The Commerce Commission is taking legal action against money lender 'Pretty Penny', claiming it acted irresponsibly by dishing out "oppressive" loan agreements.
Newshub has learned the company director is a former Super Rugby halfback who is also linked to lending businesses in Australia - which are also under scrutiny.
- Pretty Penny Loans under investigation for high-interest rates and lending behaviour
- Pretty Penny going to court over alleged irresponsible lending
- Prosecuting predatory lenders takes too long - expert
The Commerce Commission is taking the cash loan company of former Canterbury player, Mark Swanepoel, to the High Court. Allegations against Pretty penny include:
- Failure to ensure loan agreements were not oppressive
- Failure to ensure borrowers could make repayments
- Failure to exercise care in the way it advertised.
Swanepoel is also the sole director of Queensland money lender, Cigno, which has received backlash for charging interest rates as high as 990 percent.
Swanepoel's registered address for the company that runs Pretty Penny is in the Auckland suburb of Newmarket - but none of the other building occupants recognised the company name.
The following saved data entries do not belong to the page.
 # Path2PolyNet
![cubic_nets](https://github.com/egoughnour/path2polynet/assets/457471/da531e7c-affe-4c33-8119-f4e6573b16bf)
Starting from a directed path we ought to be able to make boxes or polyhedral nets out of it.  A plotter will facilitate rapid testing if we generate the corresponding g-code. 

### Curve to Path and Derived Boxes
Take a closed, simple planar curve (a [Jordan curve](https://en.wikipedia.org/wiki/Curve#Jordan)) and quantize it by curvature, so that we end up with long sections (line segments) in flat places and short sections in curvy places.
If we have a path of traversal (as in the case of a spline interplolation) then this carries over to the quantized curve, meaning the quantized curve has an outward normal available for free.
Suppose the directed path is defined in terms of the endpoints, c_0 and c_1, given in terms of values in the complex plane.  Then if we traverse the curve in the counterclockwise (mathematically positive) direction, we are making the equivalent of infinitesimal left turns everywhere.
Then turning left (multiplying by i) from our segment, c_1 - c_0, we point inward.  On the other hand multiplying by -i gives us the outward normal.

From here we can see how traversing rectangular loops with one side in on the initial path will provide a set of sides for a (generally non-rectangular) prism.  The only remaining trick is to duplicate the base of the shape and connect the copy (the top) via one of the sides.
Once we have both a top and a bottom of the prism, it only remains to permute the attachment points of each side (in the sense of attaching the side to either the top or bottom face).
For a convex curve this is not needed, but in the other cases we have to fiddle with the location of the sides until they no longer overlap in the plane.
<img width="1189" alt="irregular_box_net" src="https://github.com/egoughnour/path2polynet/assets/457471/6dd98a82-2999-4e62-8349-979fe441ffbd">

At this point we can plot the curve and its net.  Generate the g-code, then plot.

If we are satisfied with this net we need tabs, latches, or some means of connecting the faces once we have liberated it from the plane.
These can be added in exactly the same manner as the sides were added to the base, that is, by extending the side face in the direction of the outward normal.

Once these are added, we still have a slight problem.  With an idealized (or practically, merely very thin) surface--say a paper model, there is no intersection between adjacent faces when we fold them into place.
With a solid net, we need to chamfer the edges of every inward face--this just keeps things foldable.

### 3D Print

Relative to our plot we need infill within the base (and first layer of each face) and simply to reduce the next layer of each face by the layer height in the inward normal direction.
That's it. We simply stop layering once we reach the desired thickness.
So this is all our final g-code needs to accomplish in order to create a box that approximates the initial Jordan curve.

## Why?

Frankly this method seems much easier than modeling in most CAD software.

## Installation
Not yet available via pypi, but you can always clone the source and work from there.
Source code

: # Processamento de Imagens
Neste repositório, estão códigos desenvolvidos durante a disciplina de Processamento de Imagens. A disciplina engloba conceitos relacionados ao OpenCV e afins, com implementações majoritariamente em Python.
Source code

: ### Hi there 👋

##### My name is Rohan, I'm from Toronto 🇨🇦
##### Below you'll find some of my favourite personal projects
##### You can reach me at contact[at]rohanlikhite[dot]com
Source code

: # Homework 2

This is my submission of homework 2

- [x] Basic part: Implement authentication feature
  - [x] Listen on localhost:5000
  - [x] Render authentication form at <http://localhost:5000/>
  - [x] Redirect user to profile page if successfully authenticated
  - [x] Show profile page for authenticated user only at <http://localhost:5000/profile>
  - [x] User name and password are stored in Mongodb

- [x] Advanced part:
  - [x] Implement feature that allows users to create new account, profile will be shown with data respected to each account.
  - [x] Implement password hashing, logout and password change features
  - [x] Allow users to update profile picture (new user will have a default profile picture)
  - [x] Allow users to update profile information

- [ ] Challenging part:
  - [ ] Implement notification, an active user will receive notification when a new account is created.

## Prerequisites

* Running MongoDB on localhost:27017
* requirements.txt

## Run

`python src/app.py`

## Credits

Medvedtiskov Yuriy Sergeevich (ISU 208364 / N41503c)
All requests for comment have gone unanswered.
Sarah Newham borrowed $400 from Pretty Penny to help buy her children birthday presents but ended up paying back almost double.
"It's crazy, ridiculous that they can get away with it and leave everyone else out of pocket," Newham told Newshub.
She says there should be an interest rate cap and stricter lending criteria.
However, budgeting experts say even if the Commerce Commission wins, the current rules mean the court can't even hand down a fine.
"For them to under the current laws, escape from even having to pay a fine in recognition of the harm they've caused, is pretty outrageous," says Fincap chief executive Tim Barnett.
The Government is considering law changes, which may include the introduction of penalties.